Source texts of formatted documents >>
╔══
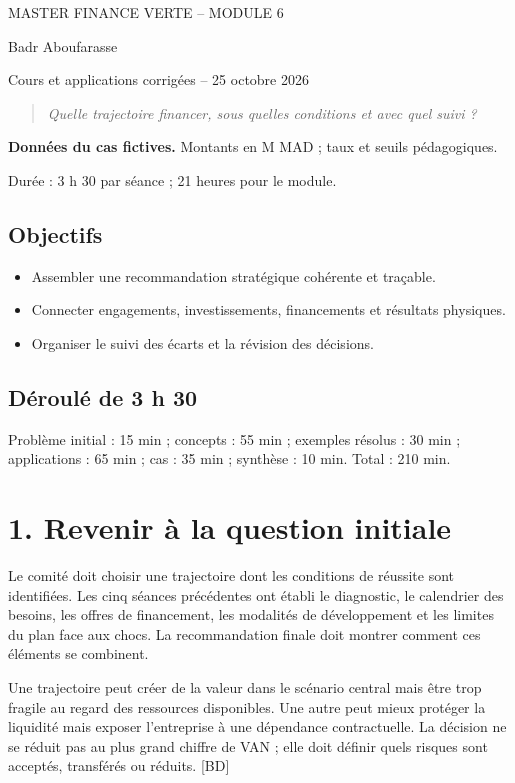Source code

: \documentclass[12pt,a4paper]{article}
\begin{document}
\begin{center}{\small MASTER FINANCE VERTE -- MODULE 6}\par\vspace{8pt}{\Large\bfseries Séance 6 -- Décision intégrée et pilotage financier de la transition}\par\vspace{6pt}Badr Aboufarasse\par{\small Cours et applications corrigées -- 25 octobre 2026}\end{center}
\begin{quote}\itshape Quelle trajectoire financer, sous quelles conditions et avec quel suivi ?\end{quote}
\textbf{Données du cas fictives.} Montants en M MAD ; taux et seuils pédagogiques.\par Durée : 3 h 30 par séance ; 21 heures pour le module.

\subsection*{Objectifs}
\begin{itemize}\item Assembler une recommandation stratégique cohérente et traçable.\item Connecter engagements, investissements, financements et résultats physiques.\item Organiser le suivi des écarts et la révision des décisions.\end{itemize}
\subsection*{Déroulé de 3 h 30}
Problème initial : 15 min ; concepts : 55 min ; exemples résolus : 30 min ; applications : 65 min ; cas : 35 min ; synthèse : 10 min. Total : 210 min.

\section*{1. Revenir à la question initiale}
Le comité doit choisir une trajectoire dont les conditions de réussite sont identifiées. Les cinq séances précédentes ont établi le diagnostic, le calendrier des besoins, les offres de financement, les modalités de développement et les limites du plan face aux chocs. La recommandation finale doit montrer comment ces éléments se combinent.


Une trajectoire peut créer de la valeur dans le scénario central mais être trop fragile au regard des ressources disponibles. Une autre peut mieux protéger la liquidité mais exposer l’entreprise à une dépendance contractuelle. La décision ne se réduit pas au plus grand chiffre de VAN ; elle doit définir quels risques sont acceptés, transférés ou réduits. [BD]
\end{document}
╚══
╔══
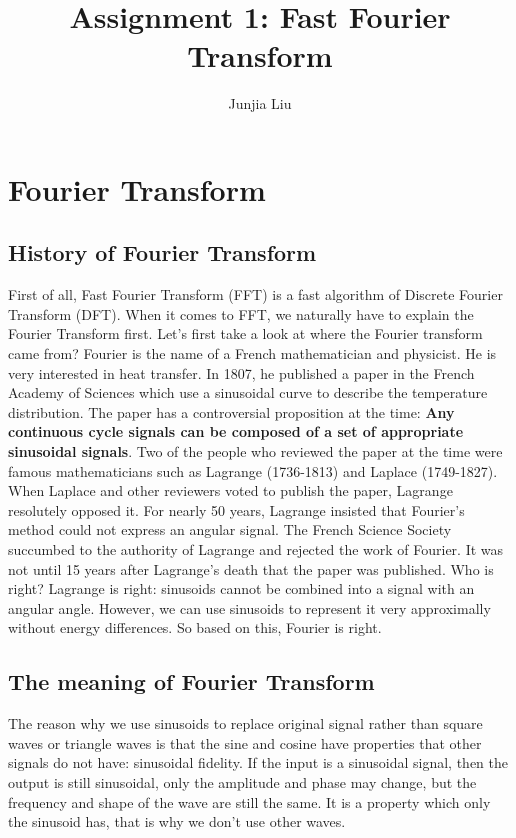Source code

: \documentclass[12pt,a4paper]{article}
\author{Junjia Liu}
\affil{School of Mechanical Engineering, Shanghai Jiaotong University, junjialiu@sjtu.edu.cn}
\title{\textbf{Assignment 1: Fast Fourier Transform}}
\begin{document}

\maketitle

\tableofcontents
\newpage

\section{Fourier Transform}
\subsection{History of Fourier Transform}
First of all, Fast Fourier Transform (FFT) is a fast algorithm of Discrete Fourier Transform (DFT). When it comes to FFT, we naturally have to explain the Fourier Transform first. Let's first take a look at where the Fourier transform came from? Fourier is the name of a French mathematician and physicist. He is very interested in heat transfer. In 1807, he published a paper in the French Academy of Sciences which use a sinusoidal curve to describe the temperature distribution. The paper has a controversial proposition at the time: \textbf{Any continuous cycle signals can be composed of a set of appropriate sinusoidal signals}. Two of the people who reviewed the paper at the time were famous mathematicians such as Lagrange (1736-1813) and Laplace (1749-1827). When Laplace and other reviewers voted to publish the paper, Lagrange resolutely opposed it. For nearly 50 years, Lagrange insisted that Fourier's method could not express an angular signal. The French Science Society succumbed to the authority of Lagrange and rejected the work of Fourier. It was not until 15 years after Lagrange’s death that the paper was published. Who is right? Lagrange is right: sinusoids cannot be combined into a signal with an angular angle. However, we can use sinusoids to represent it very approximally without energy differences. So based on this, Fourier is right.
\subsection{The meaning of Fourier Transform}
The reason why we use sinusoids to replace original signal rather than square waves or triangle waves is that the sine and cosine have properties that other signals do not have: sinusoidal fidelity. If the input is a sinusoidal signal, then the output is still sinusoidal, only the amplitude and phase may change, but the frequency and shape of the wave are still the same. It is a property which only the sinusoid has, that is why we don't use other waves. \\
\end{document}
╚══
Directions for this task >>
Please give an exact copy of the lines above, beginning with the line containing "pour le module." and running through the line containing "Le comité doit", and of no other lines.

Your response >>
\textbf{Données du cas fictives.} Montants en M MAD ; taux et seuils pédagogiques.\par Durée : 3 h 30 par séance ; 21 heures pour le module.

\subsection*{Objectifs}
\begin{itemize}\item Assembler une recommandation stratégique cohérente et traçable.\item Connecter engagements, investissements, financements et résultats physiques.\item Organiser le suivi des écarts et la révision des décisions.\end{itemize}
\subsection*{Déroulé de 3 h 30}
Problème initial : 15 min ; concepts : 55 min ; exemples résolus : 30 min ; applications : 65 min ; cas : 35 min ; synthèse : 10 min. Total : 210 min.

\section*{1. Revenir à la question initiale}
Le comité doit choisir une trajectoire dont les conditions de réussite sont identifiées. Les cinq séances précédentes ont établi le diagnostic, le calendrier des besoins, les offres de financement, les modalités de développement et les limites du plan face aux chocs. La recommandation finale doit montrer comment ces éléments se combinent.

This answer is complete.